What to produce: Look for "greatest" in each line of the entries, and return the matching lines.

Supplied entries:
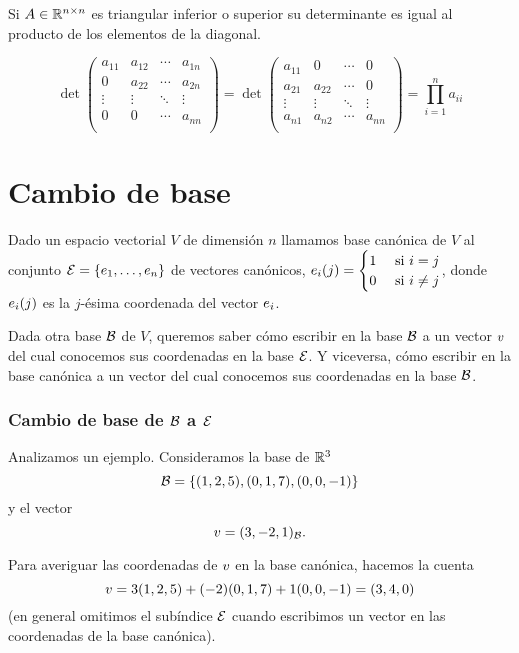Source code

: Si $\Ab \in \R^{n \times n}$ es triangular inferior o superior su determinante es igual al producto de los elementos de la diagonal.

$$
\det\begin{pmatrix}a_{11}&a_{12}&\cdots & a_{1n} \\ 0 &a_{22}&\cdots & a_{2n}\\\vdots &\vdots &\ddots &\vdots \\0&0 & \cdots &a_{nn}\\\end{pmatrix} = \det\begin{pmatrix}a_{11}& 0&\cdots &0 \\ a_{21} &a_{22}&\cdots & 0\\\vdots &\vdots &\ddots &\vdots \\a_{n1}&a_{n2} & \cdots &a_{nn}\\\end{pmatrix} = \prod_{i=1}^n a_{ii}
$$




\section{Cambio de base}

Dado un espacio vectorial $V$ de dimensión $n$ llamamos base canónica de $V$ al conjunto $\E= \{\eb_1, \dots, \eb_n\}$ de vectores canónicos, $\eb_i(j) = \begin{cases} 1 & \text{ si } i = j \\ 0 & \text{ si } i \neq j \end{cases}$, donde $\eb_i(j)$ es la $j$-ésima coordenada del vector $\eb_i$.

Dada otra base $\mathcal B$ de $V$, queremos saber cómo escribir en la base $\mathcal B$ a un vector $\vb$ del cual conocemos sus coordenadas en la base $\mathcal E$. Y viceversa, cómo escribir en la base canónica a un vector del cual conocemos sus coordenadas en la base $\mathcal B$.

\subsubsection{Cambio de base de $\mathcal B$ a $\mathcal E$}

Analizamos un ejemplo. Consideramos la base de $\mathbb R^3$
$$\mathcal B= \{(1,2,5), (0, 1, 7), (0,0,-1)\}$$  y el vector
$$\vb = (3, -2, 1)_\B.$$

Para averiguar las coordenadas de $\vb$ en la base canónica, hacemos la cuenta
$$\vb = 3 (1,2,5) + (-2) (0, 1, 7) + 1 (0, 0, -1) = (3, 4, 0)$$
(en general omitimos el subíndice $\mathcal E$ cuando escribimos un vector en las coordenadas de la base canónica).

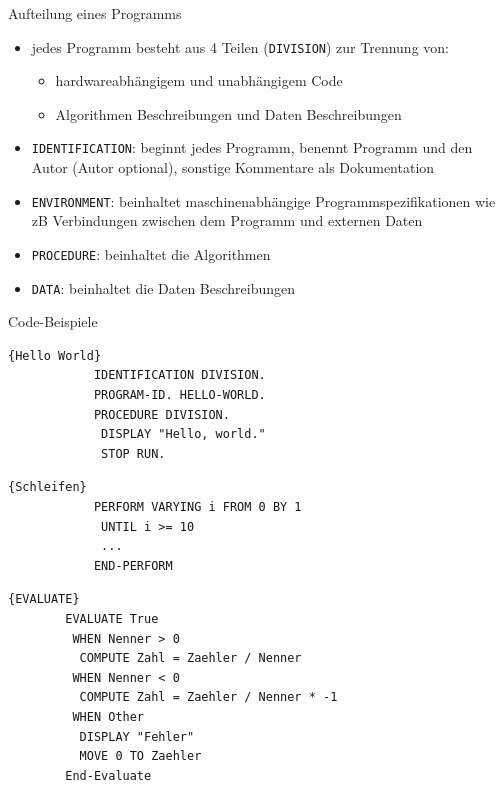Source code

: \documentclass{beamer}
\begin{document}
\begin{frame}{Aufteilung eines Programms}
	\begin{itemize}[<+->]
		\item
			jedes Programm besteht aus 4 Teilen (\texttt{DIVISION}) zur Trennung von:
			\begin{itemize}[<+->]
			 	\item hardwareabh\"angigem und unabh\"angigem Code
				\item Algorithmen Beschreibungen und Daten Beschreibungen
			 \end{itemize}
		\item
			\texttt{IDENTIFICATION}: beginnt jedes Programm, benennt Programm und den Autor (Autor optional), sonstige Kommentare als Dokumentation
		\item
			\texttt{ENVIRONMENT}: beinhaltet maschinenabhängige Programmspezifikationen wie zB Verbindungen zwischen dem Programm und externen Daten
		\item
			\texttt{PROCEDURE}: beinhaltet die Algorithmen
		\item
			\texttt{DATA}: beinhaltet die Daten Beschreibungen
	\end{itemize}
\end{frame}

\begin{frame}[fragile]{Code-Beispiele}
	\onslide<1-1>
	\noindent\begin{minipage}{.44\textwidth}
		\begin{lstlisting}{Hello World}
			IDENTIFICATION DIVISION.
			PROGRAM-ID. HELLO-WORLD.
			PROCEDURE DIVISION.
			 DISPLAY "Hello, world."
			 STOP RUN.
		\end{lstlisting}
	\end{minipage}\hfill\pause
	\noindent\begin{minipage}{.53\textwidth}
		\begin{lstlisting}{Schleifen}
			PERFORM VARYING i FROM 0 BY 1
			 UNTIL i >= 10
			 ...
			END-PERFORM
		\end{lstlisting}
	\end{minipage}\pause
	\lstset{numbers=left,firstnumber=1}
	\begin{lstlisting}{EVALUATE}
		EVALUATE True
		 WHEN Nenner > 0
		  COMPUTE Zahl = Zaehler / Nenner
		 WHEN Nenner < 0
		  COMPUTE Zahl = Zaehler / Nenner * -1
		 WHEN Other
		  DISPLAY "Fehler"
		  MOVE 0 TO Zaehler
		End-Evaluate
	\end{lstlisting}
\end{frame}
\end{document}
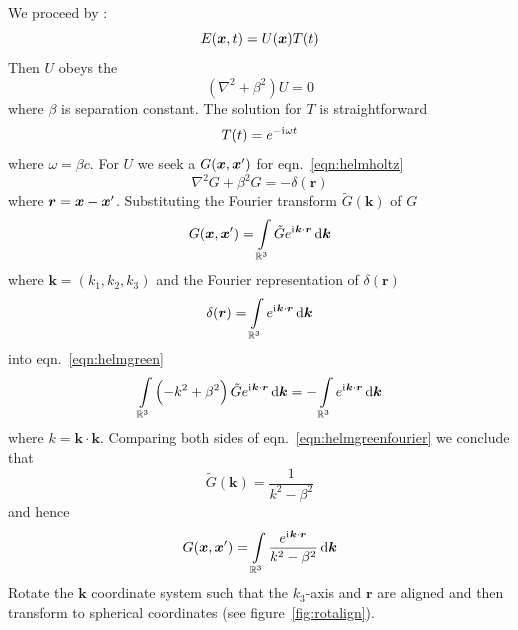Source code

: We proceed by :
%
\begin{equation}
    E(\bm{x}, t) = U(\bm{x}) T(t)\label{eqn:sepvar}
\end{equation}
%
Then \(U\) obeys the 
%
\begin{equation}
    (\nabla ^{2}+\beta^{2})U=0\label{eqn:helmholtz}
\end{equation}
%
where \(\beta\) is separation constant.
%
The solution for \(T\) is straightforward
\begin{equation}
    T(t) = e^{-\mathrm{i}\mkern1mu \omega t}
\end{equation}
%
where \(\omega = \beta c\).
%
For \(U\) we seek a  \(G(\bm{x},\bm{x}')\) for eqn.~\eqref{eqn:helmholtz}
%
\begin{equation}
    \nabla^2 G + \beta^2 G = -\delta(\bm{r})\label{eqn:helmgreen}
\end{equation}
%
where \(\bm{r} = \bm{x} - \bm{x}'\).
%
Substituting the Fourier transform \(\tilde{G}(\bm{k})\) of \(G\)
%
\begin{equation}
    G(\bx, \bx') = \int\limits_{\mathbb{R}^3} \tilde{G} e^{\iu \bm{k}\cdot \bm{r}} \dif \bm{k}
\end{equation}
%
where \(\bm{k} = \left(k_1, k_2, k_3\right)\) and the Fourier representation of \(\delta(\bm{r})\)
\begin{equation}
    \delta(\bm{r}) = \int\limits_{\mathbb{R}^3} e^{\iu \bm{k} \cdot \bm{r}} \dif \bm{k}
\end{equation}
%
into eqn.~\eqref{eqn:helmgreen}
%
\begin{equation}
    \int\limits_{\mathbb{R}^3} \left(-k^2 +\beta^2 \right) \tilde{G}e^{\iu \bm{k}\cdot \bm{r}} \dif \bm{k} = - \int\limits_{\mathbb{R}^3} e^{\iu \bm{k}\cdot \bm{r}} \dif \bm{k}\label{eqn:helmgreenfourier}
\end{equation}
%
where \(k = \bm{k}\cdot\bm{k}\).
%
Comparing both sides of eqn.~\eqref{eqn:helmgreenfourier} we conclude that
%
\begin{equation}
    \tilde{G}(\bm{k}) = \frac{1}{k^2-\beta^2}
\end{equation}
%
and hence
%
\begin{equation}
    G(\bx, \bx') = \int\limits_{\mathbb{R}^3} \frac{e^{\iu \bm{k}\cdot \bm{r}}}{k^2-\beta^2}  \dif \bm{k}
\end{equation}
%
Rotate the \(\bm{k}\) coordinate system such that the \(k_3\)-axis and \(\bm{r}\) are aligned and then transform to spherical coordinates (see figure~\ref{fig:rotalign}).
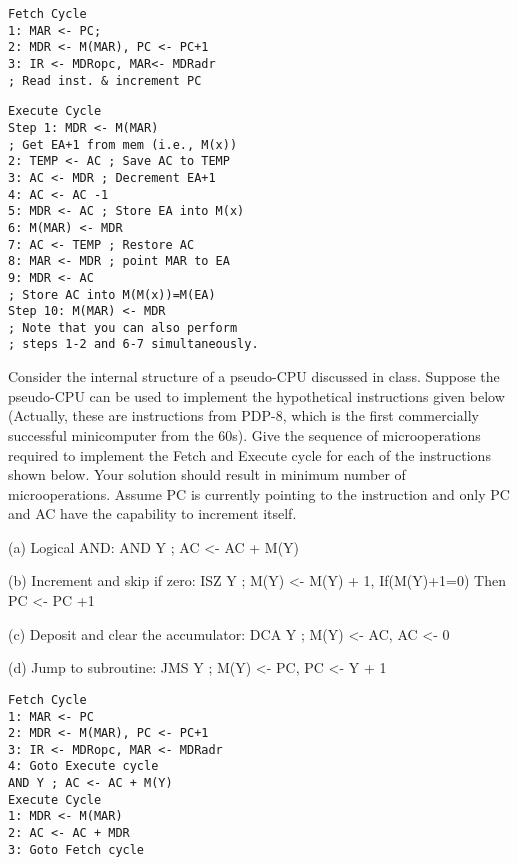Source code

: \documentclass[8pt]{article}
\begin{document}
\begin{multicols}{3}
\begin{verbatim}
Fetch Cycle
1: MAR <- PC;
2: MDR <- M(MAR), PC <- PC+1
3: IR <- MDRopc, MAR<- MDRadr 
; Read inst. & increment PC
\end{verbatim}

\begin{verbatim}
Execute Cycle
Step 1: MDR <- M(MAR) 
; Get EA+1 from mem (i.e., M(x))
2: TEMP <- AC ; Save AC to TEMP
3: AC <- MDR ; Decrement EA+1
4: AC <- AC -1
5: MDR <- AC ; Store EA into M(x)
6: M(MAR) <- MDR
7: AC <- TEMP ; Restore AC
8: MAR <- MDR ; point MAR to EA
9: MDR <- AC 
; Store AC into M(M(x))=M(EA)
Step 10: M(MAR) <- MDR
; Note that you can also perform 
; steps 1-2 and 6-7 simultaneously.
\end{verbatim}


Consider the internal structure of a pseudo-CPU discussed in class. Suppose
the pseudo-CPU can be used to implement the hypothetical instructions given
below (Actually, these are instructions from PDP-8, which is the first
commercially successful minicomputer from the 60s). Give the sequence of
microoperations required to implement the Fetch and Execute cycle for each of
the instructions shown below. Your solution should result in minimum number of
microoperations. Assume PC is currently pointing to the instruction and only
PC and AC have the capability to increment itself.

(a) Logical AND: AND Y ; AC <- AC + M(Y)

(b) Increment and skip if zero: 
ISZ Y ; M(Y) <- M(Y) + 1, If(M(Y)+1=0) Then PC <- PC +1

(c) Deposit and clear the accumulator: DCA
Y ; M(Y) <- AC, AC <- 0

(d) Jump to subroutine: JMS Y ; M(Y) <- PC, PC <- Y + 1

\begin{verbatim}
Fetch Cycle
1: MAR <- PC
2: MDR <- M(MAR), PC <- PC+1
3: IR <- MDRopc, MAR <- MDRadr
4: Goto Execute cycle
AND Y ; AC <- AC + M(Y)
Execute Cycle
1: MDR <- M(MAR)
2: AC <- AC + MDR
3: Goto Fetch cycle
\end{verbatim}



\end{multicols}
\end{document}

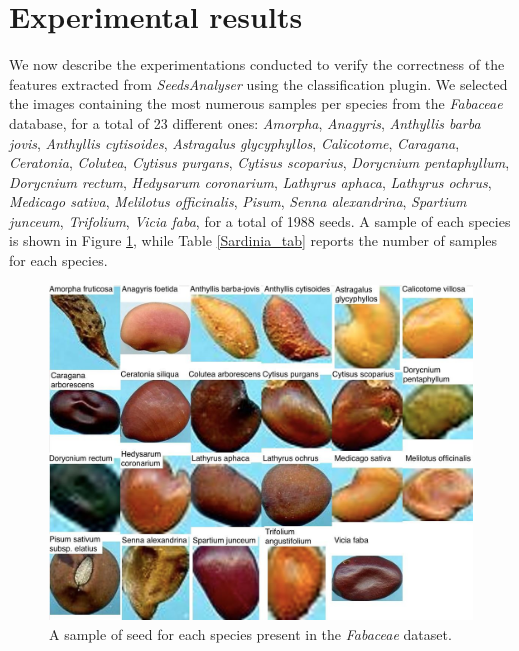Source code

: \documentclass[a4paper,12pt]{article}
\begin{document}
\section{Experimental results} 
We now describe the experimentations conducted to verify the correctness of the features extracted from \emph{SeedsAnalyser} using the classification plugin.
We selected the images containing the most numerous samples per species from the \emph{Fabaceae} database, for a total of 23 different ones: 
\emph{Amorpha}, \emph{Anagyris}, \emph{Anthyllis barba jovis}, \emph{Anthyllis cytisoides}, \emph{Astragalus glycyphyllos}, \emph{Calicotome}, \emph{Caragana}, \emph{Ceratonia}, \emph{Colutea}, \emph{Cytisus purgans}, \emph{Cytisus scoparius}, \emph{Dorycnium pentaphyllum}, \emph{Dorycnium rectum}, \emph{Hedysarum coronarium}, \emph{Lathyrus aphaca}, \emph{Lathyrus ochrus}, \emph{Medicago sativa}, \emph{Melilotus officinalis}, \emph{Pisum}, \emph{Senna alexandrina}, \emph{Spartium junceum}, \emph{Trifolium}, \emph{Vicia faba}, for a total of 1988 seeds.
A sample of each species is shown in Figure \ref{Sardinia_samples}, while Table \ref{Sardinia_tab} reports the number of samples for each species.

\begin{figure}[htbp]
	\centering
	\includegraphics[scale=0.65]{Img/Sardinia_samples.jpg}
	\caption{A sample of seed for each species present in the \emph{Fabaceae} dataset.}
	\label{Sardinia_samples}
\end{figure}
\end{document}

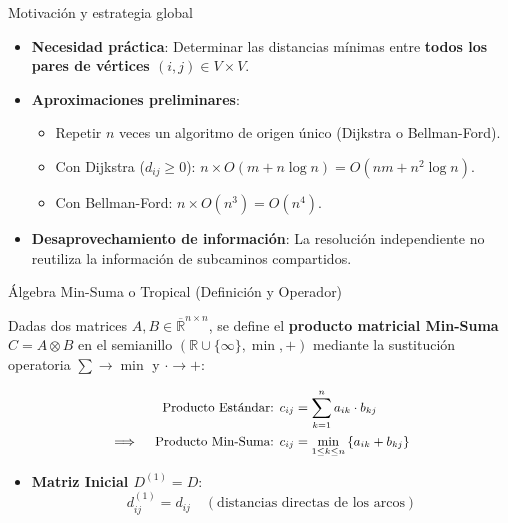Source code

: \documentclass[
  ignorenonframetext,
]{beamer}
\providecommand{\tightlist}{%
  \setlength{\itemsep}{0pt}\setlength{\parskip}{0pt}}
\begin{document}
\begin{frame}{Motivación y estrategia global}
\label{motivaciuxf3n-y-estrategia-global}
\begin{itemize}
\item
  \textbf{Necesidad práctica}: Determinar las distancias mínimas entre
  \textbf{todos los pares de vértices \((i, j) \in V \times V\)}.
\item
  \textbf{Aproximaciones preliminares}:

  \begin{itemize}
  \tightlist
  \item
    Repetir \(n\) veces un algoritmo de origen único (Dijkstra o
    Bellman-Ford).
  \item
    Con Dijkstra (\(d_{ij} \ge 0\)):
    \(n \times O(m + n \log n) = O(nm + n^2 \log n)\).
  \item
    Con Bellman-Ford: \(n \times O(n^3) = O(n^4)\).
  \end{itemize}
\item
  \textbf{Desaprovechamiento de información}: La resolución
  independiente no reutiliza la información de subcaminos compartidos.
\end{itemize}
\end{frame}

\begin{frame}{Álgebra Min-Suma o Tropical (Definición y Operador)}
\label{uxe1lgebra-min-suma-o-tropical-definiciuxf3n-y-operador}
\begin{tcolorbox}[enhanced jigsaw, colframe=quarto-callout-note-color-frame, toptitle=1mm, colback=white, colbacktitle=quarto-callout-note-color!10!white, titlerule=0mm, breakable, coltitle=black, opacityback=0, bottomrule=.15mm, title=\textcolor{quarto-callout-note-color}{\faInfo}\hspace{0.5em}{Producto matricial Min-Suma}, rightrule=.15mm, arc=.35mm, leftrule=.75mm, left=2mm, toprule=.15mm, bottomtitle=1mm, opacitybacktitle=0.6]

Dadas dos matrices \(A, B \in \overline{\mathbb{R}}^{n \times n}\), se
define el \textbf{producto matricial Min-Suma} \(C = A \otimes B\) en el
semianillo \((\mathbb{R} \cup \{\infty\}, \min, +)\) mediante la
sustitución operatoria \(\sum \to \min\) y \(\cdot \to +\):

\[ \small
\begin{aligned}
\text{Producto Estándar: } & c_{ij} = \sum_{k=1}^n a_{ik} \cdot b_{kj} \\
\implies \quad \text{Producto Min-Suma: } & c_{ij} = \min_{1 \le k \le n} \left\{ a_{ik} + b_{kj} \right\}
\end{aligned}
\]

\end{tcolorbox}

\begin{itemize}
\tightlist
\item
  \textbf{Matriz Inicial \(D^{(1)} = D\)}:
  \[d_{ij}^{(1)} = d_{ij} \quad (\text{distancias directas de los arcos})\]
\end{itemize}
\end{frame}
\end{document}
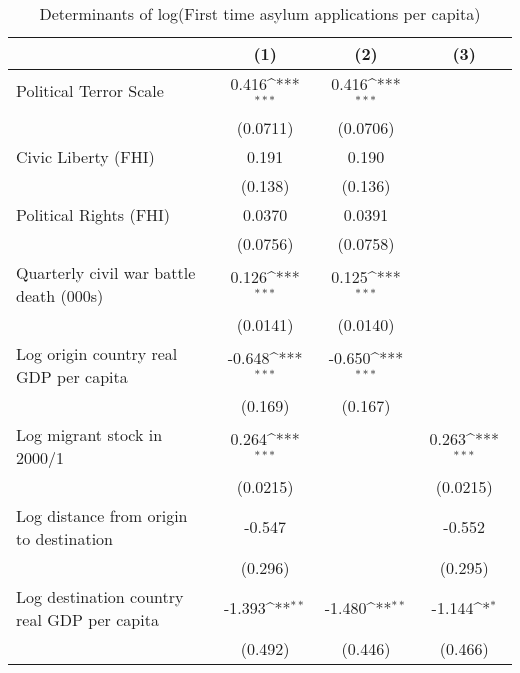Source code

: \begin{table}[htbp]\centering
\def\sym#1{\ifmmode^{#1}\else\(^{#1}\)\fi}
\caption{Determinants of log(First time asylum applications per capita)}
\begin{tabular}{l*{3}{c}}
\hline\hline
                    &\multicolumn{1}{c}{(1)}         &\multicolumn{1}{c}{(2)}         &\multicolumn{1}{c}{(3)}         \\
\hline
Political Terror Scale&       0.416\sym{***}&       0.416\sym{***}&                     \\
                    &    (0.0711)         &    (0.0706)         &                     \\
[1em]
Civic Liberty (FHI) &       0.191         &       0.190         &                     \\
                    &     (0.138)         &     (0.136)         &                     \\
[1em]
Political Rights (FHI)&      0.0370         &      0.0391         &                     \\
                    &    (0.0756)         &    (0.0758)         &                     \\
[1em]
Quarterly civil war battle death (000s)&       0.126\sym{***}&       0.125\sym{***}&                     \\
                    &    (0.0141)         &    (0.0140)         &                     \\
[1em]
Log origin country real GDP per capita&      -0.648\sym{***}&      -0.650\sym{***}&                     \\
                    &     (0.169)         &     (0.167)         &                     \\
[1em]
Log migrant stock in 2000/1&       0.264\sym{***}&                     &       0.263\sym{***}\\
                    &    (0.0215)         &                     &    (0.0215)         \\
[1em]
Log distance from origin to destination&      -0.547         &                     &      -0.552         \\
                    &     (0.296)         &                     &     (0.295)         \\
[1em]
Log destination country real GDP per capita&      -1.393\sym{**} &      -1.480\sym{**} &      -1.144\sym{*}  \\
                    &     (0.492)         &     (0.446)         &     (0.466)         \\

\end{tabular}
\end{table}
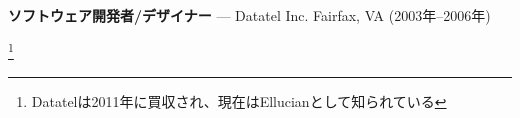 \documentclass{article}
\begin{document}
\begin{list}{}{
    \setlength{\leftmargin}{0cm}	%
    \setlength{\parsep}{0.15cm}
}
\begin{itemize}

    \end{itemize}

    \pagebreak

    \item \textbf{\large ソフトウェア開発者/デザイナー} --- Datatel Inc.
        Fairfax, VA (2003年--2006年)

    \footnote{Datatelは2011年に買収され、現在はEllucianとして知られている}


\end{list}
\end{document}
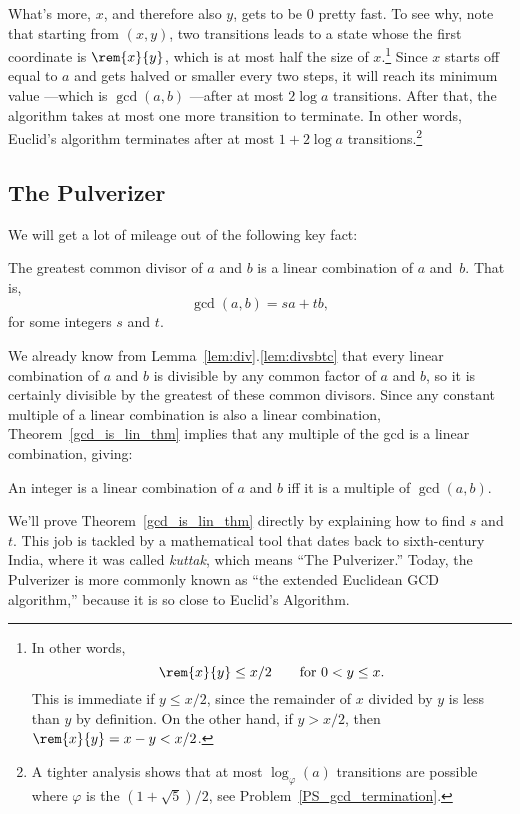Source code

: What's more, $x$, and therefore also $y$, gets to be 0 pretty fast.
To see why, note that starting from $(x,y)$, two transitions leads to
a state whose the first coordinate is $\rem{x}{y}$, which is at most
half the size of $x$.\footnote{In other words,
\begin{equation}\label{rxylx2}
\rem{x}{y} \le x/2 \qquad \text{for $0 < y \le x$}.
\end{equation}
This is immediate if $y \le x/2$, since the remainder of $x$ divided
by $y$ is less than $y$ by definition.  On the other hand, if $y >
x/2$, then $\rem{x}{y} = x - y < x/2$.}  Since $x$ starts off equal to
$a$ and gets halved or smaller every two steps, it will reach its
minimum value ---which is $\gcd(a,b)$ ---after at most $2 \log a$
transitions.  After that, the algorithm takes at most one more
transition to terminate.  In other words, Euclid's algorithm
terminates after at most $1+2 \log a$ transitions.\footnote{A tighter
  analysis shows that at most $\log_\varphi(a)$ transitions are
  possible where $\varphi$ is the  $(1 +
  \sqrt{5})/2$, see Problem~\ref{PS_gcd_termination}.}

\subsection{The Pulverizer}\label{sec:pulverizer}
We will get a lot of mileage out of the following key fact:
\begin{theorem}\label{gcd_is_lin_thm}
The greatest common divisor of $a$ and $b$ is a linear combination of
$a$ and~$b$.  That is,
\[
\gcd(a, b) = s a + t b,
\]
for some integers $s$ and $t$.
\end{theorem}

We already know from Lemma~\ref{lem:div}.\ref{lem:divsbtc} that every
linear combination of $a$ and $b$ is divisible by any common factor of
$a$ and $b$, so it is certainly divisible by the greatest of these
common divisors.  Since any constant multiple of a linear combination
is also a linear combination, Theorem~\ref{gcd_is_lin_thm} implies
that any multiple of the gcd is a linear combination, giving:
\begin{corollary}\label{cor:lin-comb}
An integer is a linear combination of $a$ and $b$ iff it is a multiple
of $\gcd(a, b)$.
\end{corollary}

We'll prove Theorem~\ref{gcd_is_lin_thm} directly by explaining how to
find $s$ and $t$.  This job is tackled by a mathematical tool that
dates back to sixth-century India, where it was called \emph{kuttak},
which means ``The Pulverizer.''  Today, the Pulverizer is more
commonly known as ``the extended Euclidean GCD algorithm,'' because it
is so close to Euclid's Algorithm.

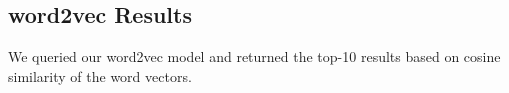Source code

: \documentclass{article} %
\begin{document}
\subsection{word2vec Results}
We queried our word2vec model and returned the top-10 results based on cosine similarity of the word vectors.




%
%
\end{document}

Answer box:
The greatest common divisor of $a$ and $b$ is a linear combination of
$a$ and $b$, so it is certainly divisible by the greatest of these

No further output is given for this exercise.